* [INSTRUCTIONS TO FOLLOW]
Among the entries below, count each line holding the word "cosine". Write only the number.

* [PROVIDED DATA]

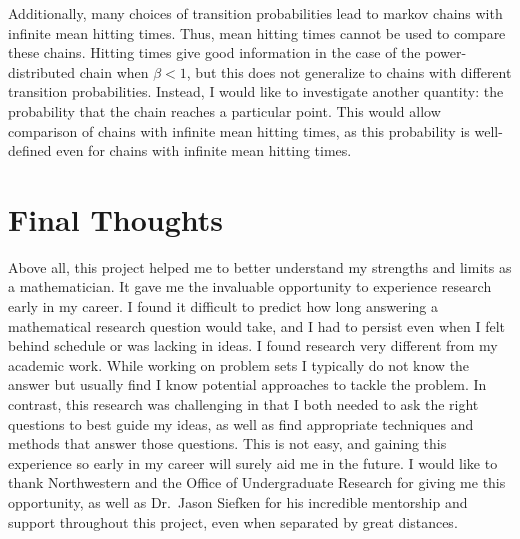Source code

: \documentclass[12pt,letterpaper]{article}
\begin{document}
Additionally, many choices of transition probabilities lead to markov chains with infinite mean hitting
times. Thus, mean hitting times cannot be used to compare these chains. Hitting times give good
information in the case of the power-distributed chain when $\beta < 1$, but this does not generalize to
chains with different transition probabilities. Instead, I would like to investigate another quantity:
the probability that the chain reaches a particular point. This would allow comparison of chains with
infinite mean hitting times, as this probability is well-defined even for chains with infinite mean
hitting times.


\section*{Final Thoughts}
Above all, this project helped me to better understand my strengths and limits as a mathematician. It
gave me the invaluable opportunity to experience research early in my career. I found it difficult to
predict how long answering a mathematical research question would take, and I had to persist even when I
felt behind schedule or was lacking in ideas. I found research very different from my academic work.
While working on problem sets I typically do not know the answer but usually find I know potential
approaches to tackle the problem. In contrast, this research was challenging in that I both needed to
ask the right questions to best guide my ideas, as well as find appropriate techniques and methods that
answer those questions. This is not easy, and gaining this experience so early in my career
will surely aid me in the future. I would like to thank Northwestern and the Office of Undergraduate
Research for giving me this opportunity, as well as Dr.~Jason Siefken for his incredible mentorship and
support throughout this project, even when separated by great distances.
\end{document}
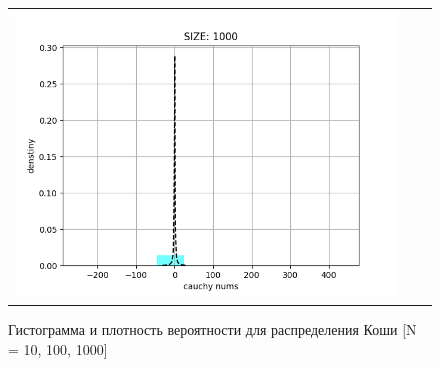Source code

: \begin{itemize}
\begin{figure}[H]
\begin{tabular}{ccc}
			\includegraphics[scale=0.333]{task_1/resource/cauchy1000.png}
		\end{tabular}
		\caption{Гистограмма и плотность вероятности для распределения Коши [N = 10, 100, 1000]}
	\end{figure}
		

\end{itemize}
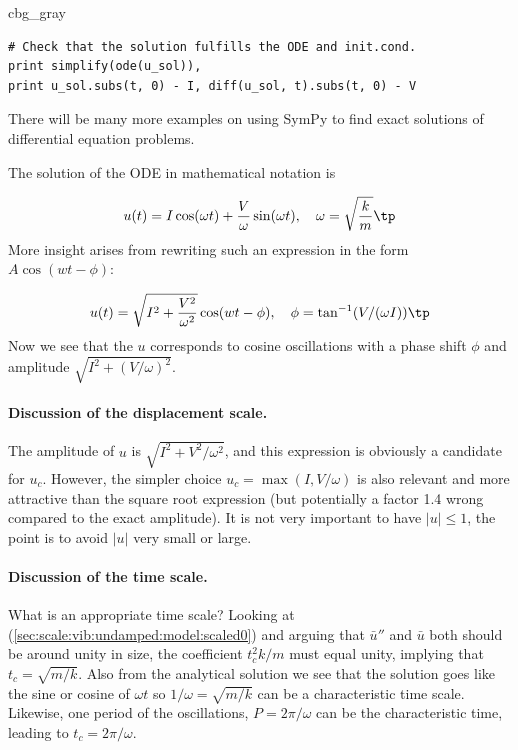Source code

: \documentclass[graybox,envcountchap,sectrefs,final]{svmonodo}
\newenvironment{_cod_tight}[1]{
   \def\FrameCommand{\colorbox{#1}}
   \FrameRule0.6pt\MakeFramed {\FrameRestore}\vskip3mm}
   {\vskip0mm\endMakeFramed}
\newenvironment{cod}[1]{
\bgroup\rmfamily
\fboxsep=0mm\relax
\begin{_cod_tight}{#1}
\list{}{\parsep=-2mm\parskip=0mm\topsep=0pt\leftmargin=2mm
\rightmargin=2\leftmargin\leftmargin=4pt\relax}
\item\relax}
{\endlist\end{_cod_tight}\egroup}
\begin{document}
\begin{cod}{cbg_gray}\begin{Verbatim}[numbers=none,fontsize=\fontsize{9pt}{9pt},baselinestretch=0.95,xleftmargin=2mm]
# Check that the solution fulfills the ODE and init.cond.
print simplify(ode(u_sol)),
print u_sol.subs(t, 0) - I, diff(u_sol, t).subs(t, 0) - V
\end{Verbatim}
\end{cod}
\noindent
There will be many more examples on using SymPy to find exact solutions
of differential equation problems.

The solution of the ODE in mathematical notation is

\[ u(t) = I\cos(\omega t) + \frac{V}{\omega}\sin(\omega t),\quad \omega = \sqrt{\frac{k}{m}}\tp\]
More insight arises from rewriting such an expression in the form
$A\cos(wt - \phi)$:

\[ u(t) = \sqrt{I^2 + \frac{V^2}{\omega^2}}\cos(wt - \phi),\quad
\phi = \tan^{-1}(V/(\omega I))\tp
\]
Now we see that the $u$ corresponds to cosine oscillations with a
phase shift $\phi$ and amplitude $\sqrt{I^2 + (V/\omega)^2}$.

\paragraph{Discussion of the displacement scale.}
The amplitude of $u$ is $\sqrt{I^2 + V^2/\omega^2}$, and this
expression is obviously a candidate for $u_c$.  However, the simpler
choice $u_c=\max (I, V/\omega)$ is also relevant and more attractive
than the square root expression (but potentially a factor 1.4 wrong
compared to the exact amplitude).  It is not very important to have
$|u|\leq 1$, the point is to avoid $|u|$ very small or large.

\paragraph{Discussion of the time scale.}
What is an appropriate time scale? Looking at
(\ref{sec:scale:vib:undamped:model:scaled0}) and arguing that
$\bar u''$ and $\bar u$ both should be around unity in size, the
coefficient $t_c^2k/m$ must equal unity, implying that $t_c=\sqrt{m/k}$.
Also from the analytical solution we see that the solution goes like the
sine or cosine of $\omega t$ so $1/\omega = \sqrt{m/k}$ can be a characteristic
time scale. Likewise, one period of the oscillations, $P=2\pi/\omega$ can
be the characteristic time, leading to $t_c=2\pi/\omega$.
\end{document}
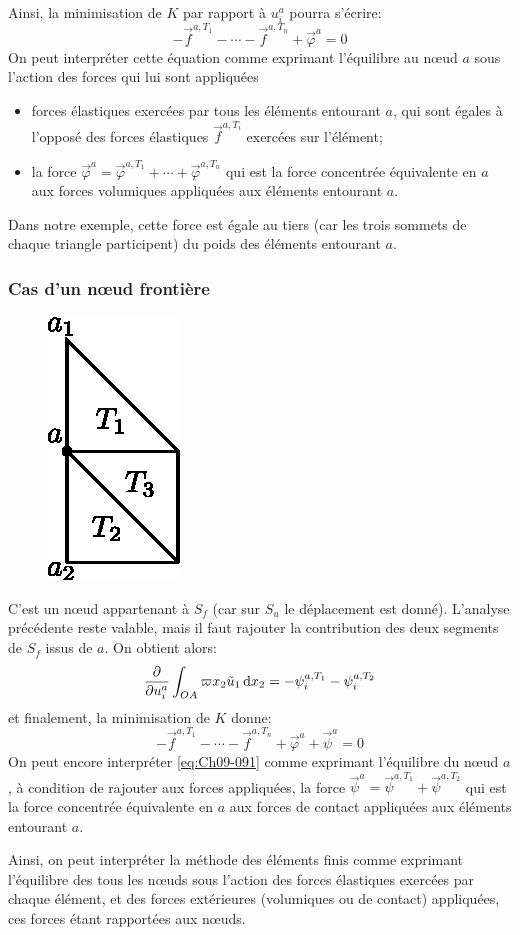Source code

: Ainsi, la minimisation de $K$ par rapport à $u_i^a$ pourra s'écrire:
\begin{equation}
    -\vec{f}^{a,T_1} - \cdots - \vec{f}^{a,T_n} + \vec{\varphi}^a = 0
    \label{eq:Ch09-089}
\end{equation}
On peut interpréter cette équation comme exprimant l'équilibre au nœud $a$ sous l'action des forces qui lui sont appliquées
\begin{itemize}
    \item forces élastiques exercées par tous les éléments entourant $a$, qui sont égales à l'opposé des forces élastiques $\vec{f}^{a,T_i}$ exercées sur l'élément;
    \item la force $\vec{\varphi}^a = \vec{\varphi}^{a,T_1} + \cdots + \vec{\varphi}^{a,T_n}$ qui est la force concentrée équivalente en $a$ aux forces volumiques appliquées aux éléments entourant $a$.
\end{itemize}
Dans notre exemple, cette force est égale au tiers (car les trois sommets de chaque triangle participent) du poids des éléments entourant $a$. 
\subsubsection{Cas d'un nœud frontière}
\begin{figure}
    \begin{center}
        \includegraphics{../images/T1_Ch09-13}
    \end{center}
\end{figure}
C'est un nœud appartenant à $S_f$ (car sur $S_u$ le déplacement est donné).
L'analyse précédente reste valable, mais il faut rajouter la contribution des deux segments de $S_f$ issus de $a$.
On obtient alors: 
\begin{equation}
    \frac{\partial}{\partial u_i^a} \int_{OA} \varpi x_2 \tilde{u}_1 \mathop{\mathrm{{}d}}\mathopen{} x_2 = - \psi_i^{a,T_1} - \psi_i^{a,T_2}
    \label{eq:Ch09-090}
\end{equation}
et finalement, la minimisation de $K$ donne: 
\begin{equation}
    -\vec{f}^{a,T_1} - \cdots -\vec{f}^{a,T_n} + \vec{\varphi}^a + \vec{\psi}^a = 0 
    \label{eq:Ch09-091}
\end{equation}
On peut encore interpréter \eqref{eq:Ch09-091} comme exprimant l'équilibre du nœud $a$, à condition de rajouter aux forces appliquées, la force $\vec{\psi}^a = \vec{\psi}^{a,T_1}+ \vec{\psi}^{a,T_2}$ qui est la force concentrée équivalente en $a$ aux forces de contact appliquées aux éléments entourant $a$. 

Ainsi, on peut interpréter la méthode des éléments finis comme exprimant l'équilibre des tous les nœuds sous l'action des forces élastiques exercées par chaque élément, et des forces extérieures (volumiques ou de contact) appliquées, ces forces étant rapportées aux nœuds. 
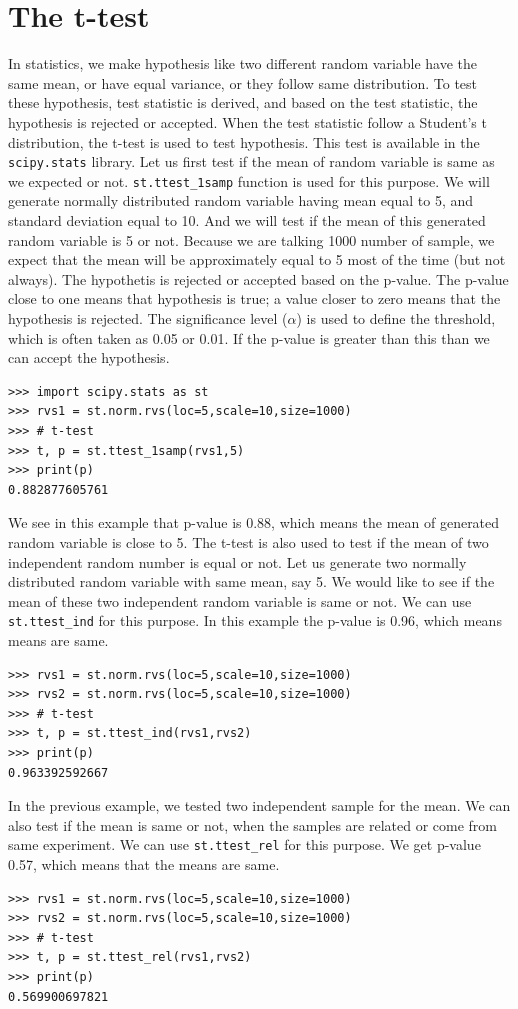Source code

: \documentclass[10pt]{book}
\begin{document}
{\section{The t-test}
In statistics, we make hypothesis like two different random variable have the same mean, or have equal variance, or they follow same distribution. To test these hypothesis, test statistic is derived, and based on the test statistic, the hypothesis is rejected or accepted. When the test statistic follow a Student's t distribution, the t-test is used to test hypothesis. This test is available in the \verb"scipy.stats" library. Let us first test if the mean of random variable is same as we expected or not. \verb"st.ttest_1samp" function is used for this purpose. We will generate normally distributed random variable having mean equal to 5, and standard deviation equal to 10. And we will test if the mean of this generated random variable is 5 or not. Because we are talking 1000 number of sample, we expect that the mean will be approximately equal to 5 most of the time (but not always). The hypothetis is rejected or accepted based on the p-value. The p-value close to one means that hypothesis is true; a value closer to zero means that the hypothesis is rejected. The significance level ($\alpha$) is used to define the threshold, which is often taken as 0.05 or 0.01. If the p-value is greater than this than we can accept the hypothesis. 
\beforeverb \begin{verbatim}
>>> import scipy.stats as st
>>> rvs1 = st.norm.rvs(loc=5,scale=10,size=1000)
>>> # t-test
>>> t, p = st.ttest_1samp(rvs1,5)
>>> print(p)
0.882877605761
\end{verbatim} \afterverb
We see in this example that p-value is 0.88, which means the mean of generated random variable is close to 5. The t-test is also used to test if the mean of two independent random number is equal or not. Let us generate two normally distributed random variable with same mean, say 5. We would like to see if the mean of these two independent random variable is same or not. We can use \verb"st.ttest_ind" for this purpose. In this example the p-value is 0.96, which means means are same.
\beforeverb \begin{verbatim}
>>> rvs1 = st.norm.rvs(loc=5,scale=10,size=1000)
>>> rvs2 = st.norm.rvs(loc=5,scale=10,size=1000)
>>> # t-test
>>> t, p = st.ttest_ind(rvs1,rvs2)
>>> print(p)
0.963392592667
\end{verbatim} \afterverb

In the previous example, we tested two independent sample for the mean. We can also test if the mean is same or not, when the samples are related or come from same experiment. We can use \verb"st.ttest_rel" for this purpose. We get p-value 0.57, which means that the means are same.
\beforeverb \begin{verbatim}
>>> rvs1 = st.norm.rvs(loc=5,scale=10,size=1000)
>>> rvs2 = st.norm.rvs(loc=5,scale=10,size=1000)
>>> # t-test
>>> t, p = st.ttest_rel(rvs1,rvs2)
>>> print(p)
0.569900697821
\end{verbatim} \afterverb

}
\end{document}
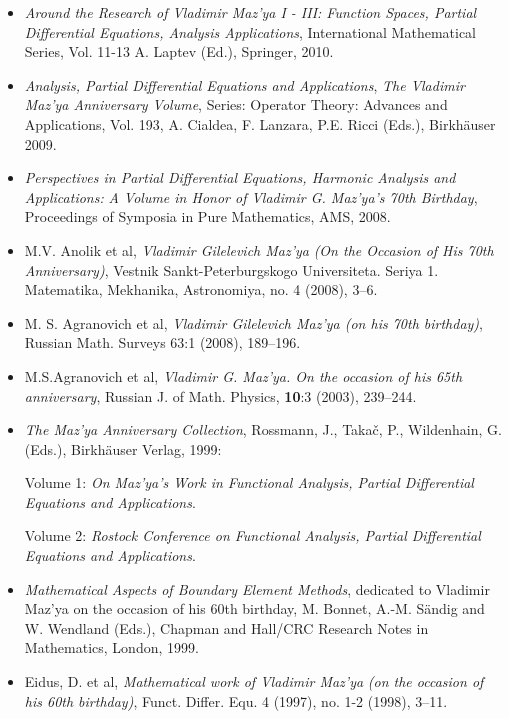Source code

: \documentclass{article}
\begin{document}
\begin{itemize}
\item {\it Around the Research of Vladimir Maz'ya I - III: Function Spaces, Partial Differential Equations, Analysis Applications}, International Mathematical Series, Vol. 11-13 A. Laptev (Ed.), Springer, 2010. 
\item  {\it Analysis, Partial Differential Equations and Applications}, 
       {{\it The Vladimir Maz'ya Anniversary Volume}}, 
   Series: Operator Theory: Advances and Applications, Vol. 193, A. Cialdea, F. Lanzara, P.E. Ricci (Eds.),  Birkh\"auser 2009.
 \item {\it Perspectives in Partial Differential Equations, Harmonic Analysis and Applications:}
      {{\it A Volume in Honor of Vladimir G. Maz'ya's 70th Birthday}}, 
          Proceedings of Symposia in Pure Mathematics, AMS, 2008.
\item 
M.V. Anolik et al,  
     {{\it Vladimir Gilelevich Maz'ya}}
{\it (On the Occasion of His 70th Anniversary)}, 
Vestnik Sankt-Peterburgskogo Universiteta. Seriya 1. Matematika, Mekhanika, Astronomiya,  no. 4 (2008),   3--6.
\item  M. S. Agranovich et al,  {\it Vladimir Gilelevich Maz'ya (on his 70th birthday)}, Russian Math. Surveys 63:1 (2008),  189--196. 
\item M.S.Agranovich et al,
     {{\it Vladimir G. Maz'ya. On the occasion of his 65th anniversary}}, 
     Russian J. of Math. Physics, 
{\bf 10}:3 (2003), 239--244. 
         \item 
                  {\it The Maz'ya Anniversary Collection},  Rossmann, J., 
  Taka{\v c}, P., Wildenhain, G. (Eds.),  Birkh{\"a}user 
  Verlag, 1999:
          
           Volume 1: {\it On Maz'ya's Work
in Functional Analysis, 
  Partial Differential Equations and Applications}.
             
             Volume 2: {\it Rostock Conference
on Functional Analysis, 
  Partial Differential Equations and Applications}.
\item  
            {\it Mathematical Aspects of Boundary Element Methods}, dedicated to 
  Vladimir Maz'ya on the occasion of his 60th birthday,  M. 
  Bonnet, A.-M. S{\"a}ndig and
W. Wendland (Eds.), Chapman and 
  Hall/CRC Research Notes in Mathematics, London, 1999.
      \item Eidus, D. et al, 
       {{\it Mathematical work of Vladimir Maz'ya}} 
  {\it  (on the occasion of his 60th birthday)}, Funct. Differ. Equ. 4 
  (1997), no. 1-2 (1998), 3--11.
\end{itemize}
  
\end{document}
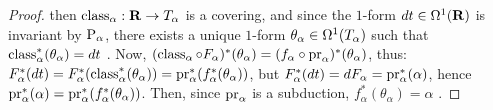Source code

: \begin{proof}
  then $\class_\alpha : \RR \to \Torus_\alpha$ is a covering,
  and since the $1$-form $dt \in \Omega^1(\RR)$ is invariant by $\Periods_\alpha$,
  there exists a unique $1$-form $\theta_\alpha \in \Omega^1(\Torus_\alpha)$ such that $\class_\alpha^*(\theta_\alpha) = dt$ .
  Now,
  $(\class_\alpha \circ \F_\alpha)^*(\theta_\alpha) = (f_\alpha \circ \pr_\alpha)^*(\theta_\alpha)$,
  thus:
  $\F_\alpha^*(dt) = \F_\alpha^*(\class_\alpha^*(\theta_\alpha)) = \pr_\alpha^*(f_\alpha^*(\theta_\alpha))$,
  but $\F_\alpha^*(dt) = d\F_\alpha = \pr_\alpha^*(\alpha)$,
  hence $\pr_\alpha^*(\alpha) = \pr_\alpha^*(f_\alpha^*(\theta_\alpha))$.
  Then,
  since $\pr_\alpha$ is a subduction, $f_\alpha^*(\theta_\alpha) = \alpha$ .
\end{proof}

* [OUTPUT FOR THIS TASK]
2